Water to Wine

Water-to-wineIn life, everything happens in cycles. Seasonal changes, good fortune and even romance. Our friends change, our jobs change, our lives change. And while we never can tell whats waiting for us around life’s bend, the one constant is that nothing stays the same.

Not even the water.

Here, in Cape Town, 2017 has been a particularly bad year for water. Not that 2016 was much better, but 2017 – wow, what a challenge. Boil it, don’t boil it. filter it, buy it. There’s not enough! Spit it out and recycle it!
Those of us barely touching the breadline were especially targeted with acute paranoid propaganda of not having enough. Those barely able to see the breadline couldn’t be bothered since they never really had to begin with; and the super rich who wave at the breadline as they pass by remained untouched by such concerns. And yet all of us seemed to have weathered this provincial dehydration.

Yes, its been a particularly challenging year for many of us. New ventures, new relationships, the ending of old ones and choices we never thought we’d make. And at times not understanding the choices we’ve made, an unprecedented reliance on faith and the unseen forces of the universe was called into action. All pervasively though, it feels as if there just hasn’t been enough. Enough work, enough money, enough time, enough energy, enough love, enough food and, yes, enough water. When looking back at this year’s many shortages I can’t help but wonder, We’ve been thirsty for so long but what have we really been thirsty for? Operating from a place of desperation for such an extended period of time has left us in permanent self-preservation mode. We’ve clawed for solid ground, anything that will keep us from sinking, and like driftwood, it seems we never really got anywhere.
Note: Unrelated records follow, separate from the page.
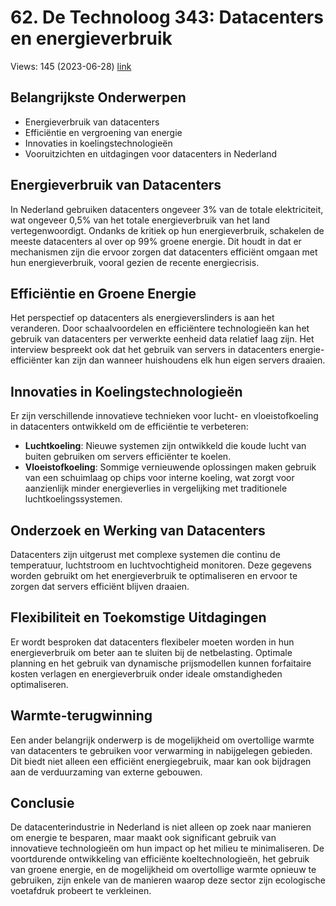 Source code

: # 62. De Technoloog 343: Datacenters en energieverbruik
Views: 145 (2023-06-28) [link](https://www.youtube.com/watch?v=p7VID9KrUp4)


 ## Belangrijkste Onderwerpen
- Energieverbruik van datacenters
- Efficiëntie en vergroening van energie
- Innovaties in koelingstechnologieën
- Vooruitzichten en uitdagingen voor datacenters in Nederland

## Energieverbruik van Datacenters
In Nederland gebruiken datacenters ongeveer 3% van de totale elektriciteit, wat ongeveer 0,5% van het totale energieverbruik van het land vertegenwoordigt. Ondanks de kritiek op hun energieverbruik, schakelen de meeste datacenters al over op 99% groene energie. Dit houdt in dat er mechanismen zijn die ervoor zorgen dat datacenters efficiënt omgaan met hun energieverbruik, vooral gezien de recente energiecrisis.

## Efficiëntie en Groene Energie
Het perspectief op datacenters als energieverslinders is aan het veranderen. Door schaalvoordelen en efficiëntere technologieën kan het gebruik van datacenters per verwerkte eenheid data relatief laag zijn. Het interview bespreekt ook dat het gebruik van servers in datacenters energie-efficiënter kan zijn dan wanneer huishoudens elk hun eigen servers draaien.

## Innovaties in Koelingstechnologieën
Er zijn verschillende innovatieve technieken voor lucht- en vloeistofkoeling in datacenters ontwikkeld om de efficiëntie te verbeteren:
- **Luchtkoeling**: Nieuwe systemen zijn ontwikkeld die koude lucht van buiten gebruiken om servers efficiënter te koelen.
- **Vloeistofkoeling**: Sommige vernieuwende oplossingen maken gebruik van een schuimlaag op chips voor interne koeling, wat zorgt voor aanzienlijk minder energieverlies in vergelijking met traditionele luchtkoelingssystemen.

## Onderzoek en Werking van Datacenters
Datacenters zijn uitgerust met complexe systemen die continu de temperatuur, luchtstroom en luchtvochtigheid monitoren. Deze gegevens worden gebruikt om het energieverbruik te optimaliseren en ervoor te zorgen dat servers efficiënt blijven draaien.

## Flexibiliteit en Toekomstige Uitdagingen
Er wordt besproken dat datacenters flexibeler moeten worden in hun energieverbruik om beter aan te sluiten bij de netbelasting. Optimale planning en het gebruik van dynamische prijsmodellen kunnen forfaitaire kosten verlagen en energieverbruik onder ideale omstandigheden optimaliseren.

## Warmte-terugwinning
Een ander belangrijk onderwerp is de mogelijkheid om overtollige warmte van datacenters te gebruiken voor verwarming in nabijgelegen gebieden. Dit biedt niet alleen een efficiënt energiegebruik, maar kan ook bijdragen aan de verduurzaming van externe gebouwen.

## Conclusie
De datacenterindustrie in Nederland is niet alleen op zoek naar manieren om energie te besparen, maar maakt ook significant gebruik van innovatieve technologieën om hun impact op het milieu te minimaliseren. De voortdurende ontwikkeling van efficiënte koeltechnologieën, het gebruik van groene energie, en de mogelijkheid om overtollige warmte opnieuw te gebruiken, zijn enkele van de manieren waarop deze sector zijn ecologische voetafdruk probeert te verkleinen.
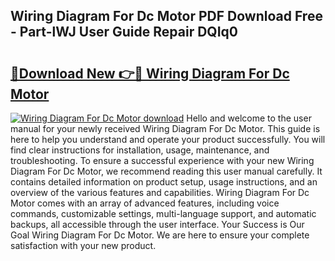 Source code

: ## Wiring Diagram For Dc Motor PDF Download Free - Part-lWJ User Guide Repair DQIq0

# <h2><a href="http://dfr04e.blite.top/?on=Wiring+Diagram+For+Dc+Motor">🔗Download New 👉🔴 Wiring Diagram For Dc Motor</a></h2>

[![Wiring Diagram For Dc Motor download](https://i.imgur.com/lujVjoI.png)](http://dfr04e.blite.top/?on=Wiring+Diagram+For+Dc+Motor)
Hello and welcome to the user manual for your newly received Wiring Diagram For Dc Motor. This guide is here to help you understand and operate your product successfully. You will find clear instructions for installation, usage, maintenance, and troubleshooting. To ensure a successful experience with your new Wiring Diagram For Dc Motor, we recommend reading this user manual carefully. It contains detailed information on product setup, usage instructions, and an overview of the various features and capabilities. Wiring Diagram For Dc Motor comes with an array of advanced features, including voice commands, customizable settings, multi-language support, and automatic backups, all accessible through the user interface. Your Success is Our Goal Wiring Diagram For Dc Motor. We are here to ensure your complete satisfaction with your new product.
Like a kid eager to be noticed as it restlessly tries to get attention with its hand in the air, this metaphor couldn’t have been more obvious… Are our proverbial damns running dry too?

The dating landscape, for example, hasn’t been unlike our water shortage; we’ve scraped the bottom of the barrel for that something borrowed / something blue. Even if it did make us sick. Work’s been so scarce, the Hubble telescope couldn’t find it and all this to the nagging backdrop of Crowded House’s 1986 hit “Don’t Dream Its Over”.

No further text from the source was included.